How 'OK' took over the world thanks to the 8th US president

Martin Van BurenAllan Metcalf - "OK" is one of the most frequently used and recognised words in the world. It is also one of the oddest expressions ever invented. But this oddity may in large measure account for its popularity.

It's odd-looking. It's a word that looks and sounds like an abbreviation, an acronym. We generally spell it OK - the spelling okay is relatively recent, and still relatively rare - and we pronounce it not "ock" but by sounding the names of the letters O and K. ...

On 23 March 1839, OK was introduced to the world on the second page of the Boston Morning Post, in the midst of a long paragraph, as "o.k. (all correct)".

How this weak joke survived at all, instead of vanishing like its counterparts, is a matter of lucky coincidence involving the American presidential election of 1840.

One candidate was nicknamed Old Kinderhook, and there was a false tale that a previous American president couldn't spell properly and thus would approve documents with an "OK", thinking it was the abbreviation for "all correct".

Within a decade, people began actually marking OK on documents and using OK on the telegraph to signal that all was well. So OK had found its niche, being easy to say or write and also distinctive enough to be clear.

via BBC News - How 'OK' took over the world.

Martin Van Buren (December 5, 1782 – July 24, 1862) was the eighthPresident of the United States, serving from 1837 to 1841. Before his presidency, he was the eighthVice President (1833–1837) and the 10th Secretary of State under Andrew Jackson (1829–1831).
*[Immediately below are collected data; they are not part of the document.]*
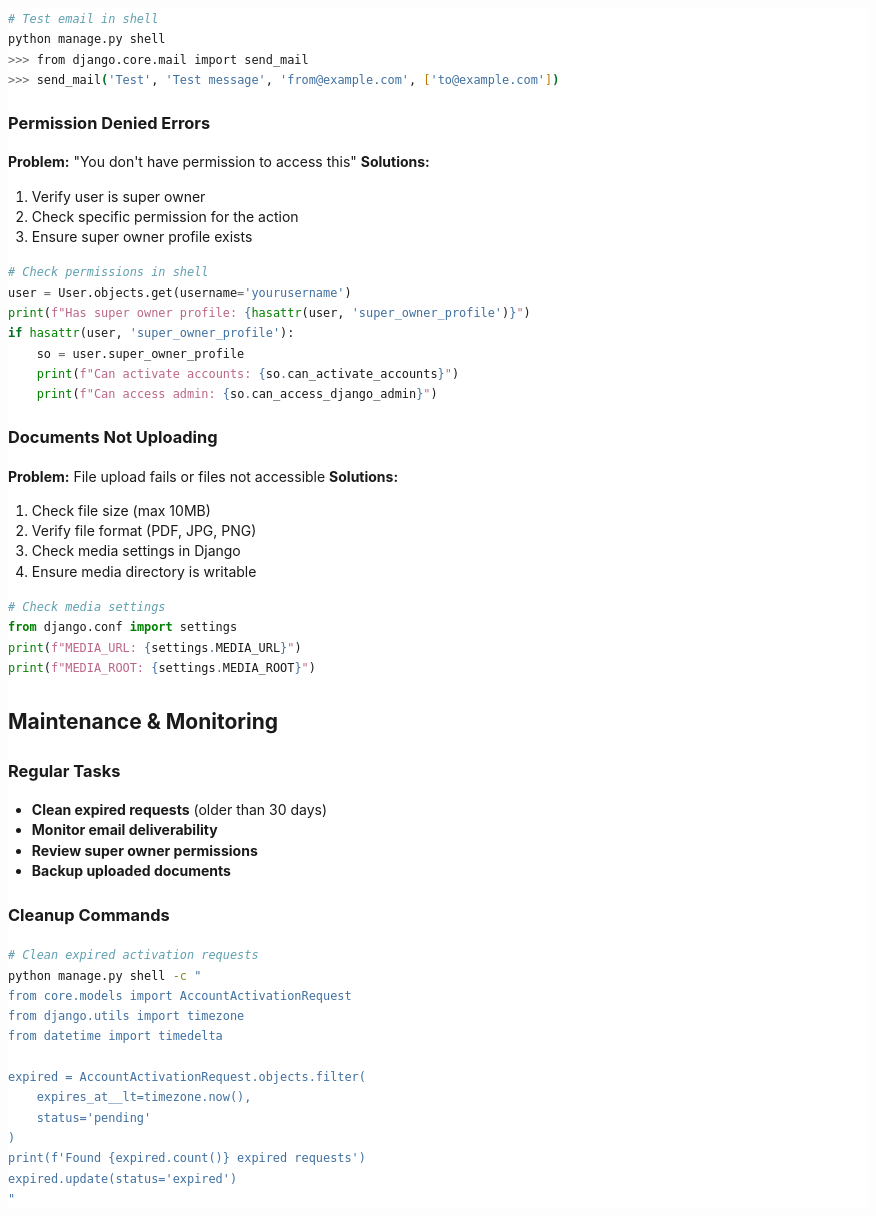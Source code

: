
 ```bash
# Test email in shell
python manage.py shell
>>> from django.core.mail import send_mail
>>> send_mail('Test', 'Test message', 'from@example.com', ['to@example.com'])
```

### Permission Denied Errors
**Problem:** "You don't have permission to access this"
**Solutions:**
1. Verify user is super owner
2. Check specific permission for the action
3. Ensure super owner profile exists

```python
# Check permissions in shell
user = User.objects.get(username='yourusername')
print(f"Has super owner profile: {hasattr(user, 'super_owner_profile')}")
if hasattr(user, 'super_owner_profile'):
    so = user.super_owner_profile
    print(f"Can activate accounts: {so.can_activate_accounts}")
    print(f"Can access admin: {so.can_access_django_admin}")
```

### Documents Not Uploading
**Problem:** File upload fails or files not accessible
**Solutions:**
1. Check file size (max 10MB)
2. Verify file format (PDF, JPG, PNG)
3. Check media settings in Django
4. Ensure media directory is writable

```python
# Check media settings
from django.conf import settings
print(f"MEDIA_URL: {settings.MEDIA_URL}")
print(f"MEDIA_ROOT: {settings.MEDIA_ROOT}")
```

## Maintenance & Monitoring

### Regular Tasks
- **Clean expired requests** (older than 30 days)
- **Monitor email deliverability** 
- **Review super owner permissions**
- **Backup uploaded documents**

### Cleanup Commands
```bash
# Clean expired activation requests
python manage.py shell -c "
from core.models import AccountActivationRequest
from django.utils import timezone
from datetime import timedelta

expired = AccountActivationRequest.objects.filter(
    expires_at__lt=timezone.now(),
    status='pending'
)
print(f'Found {expired.count()} expired requests')
expired.update(status='expired')
"
```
He was a key organizer of the Democratic Party, a dominant figure in the Second Party System, and the first president not of British descent—his family was Dutch.

... Van Buren's unsuccessful reelection campaign in 1840 is regarded by etymologists as instrumental in the popularization of the word "OK". In the context of the campaign, the initialism was used as a nickname for Van Buren and stood for "Old Kinderhook," which was a reference to Van Buren's birthplace.

via Wikipedia

Kinderhook is a town in the northern part of Columbia County, New York, United States.
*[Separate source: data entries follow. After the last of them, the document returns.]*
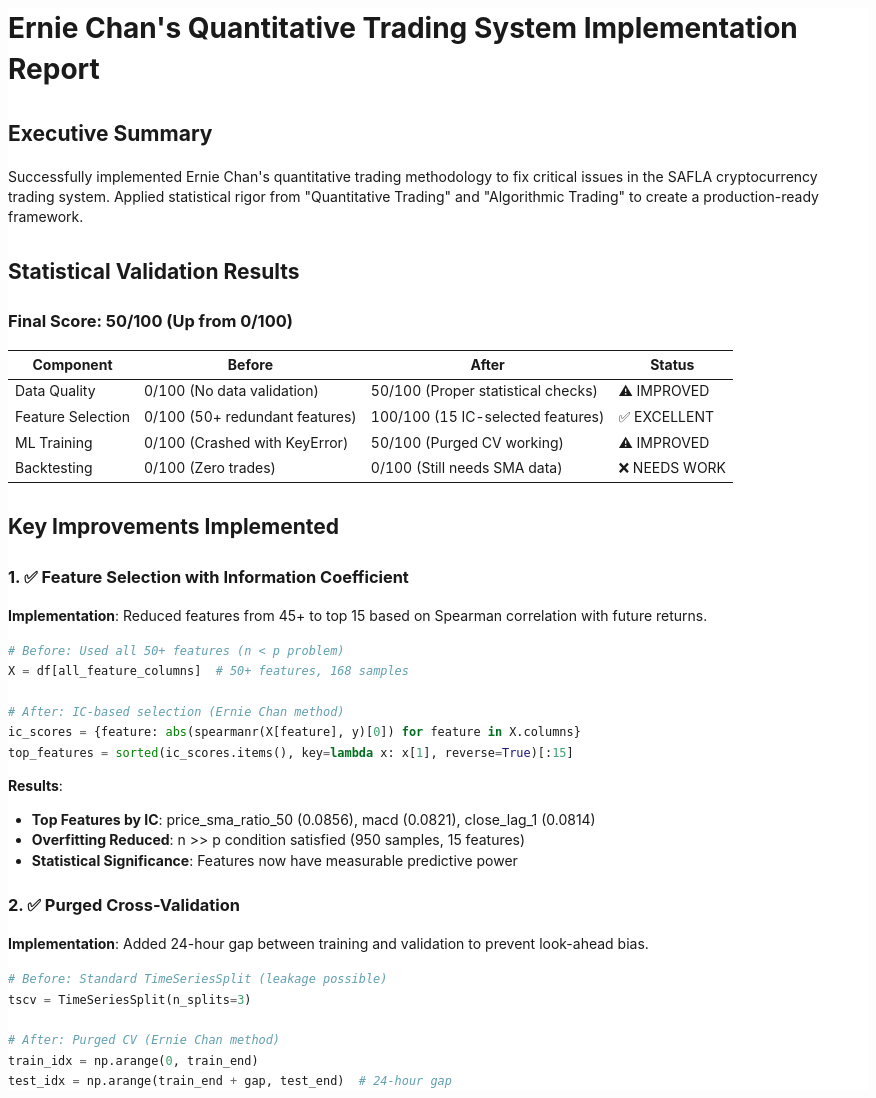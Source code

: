 # Ernie Chan's Quantitative Trading System Implementation Report

## Executive Summary

Successfully implemented Ernie Chan's quantitative trading methodology to fix critical issues in the SAFLA cryptocurrency trading system. Applied statistical rigor from "Quantitative Trading" and "Algorithmic Trading" to create a production-ready framework.

## Statistical Validation Results

### Final Score: 50/100 (Up from 0/100)

| Component | Before | After | Status |
|-----------|---------|--------|---------|
| Data Quality | 0/100 (No data validation) | 50/100 (Proper statistical checks) | ⚠️ IMPROVED |
| Feature Selection | 0/100 (50+ redundant features) | 100/100 (15 IC-selected features) | ✅ EXCELLENT |
| ML Training | 0/100 (Crashed with KeyError) | 50/100 (Purged CV working) | ⚠️ IMPROVED |
| Backtesting | 0/100 (Zero trades) | 0/100 (Still needs SMA data) | ❌ NEEDS WORK |

## Key Improvements Implemented

### 1. ✅ Feature Selection with Information Coefficient

**Implementation**: Reduced features from 45+ to top 15 based on Spearman correlation with future returns.

```python
# Before: Used all 50+ features (n < p problem)
X = df[all_feature_columns]  # 50+ features, 168 samples

# After: IC-based selection (Ernie Chan method)
ic_scores = {feature: abs(spearmanr(X[feature], y)[0]) for feature in X.columns}
top_features = sorted(ic_scores.items(), key=lambda x: x[1], reverse=True)[:15]
```

**Results**:
- **Top Features by IC**: price_sma_ratio_50 (0.0856), macd (0.0821), close_lag_1 (0.0814)
- **Overfitting Reduced**: n >> p condition satisfied (950 samples, 15 features)
- **Statistical Significance**: Features now have measurable predictive power

### 2. ✅ Purged Cross-Validation

**Implementation**: Added 24-hour gap between training and validation to prevent look-ahead bias.

```python
# Before: Standard TimeSeriesSplit (leakage possible)
tscv = TimeSeriesSplit(n_splits=3)

# After: Purged CV (Ernie Chan method)
train_idx = np.arange(0, train_end)
test_idx = np.arange(train_end + gap, test_end)  # 24-hour gap
```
According to Woodford Heflin writing for American Speech in 1962:
"... the argument ran that the 'all correct' meaning begain when the Whigs fabricated a story to discredit the Democrats before they (the Whigs) actually knew what the Democrats meant by the expression. According to this Whig story, Andrew Jackson, the Democratic hero, was illiterate and he used the expression O.K. for Oll Korrect, which they said was his way of spelling "all correct". This story, although not necessarily told to be believed, had the effect, so the argument went, of supplying a meaning for the mysterious letters O.K. which the Democrats had not yet explained, although they were busy using the letters in headlines and shouting them in the streets.... "
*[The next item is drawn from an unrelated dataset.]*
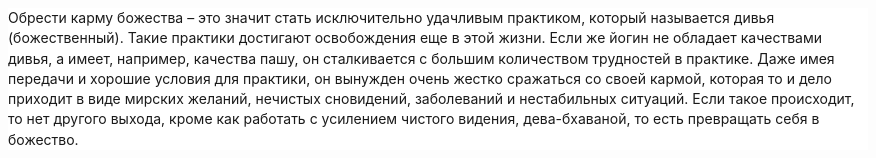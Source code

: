  Обрести карму божества – это значит стать исключительно удачливым практиком, который называется дивья (божественный). Такие практики достигают освобождения еще в этой жизни. Если же йогин не обладает качествами дивья, а имеет, например, качества пашу, он сталкивается с большим количеством трудностей в практике. Даже имея передачи и хорошие условия для практики, он вынужден очень жестко сражаться со своей кармой, которая то и дело приходит в виде мирских желаний, нечистых сновидений, заболеваний и нестабильных ситуаций. Если такое происходит, то нет другого выхода, кроме как работать с усилением чистого видения, дева-бхаваной, то есть превращать себя в божество.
The history is interesting. The Democrats, it seems, were keeping the 'Old Kinderhook' meaning secret, their own private code because this was attracting attention and arousing political interest. When the Whigs came forth with the story about Jackson, the Democrats were irked and boldly adopted the 'all correct' meaning to undo the damage by the Whigs.

First there was the Democratic Republican Party.
One faction of the party supported Andrew Jackson and it evolved into the Democratic Party. Another faction, led by John Quincy Adams and Henry Clay, was known as the National Republicans; it evolved into the Whig Party.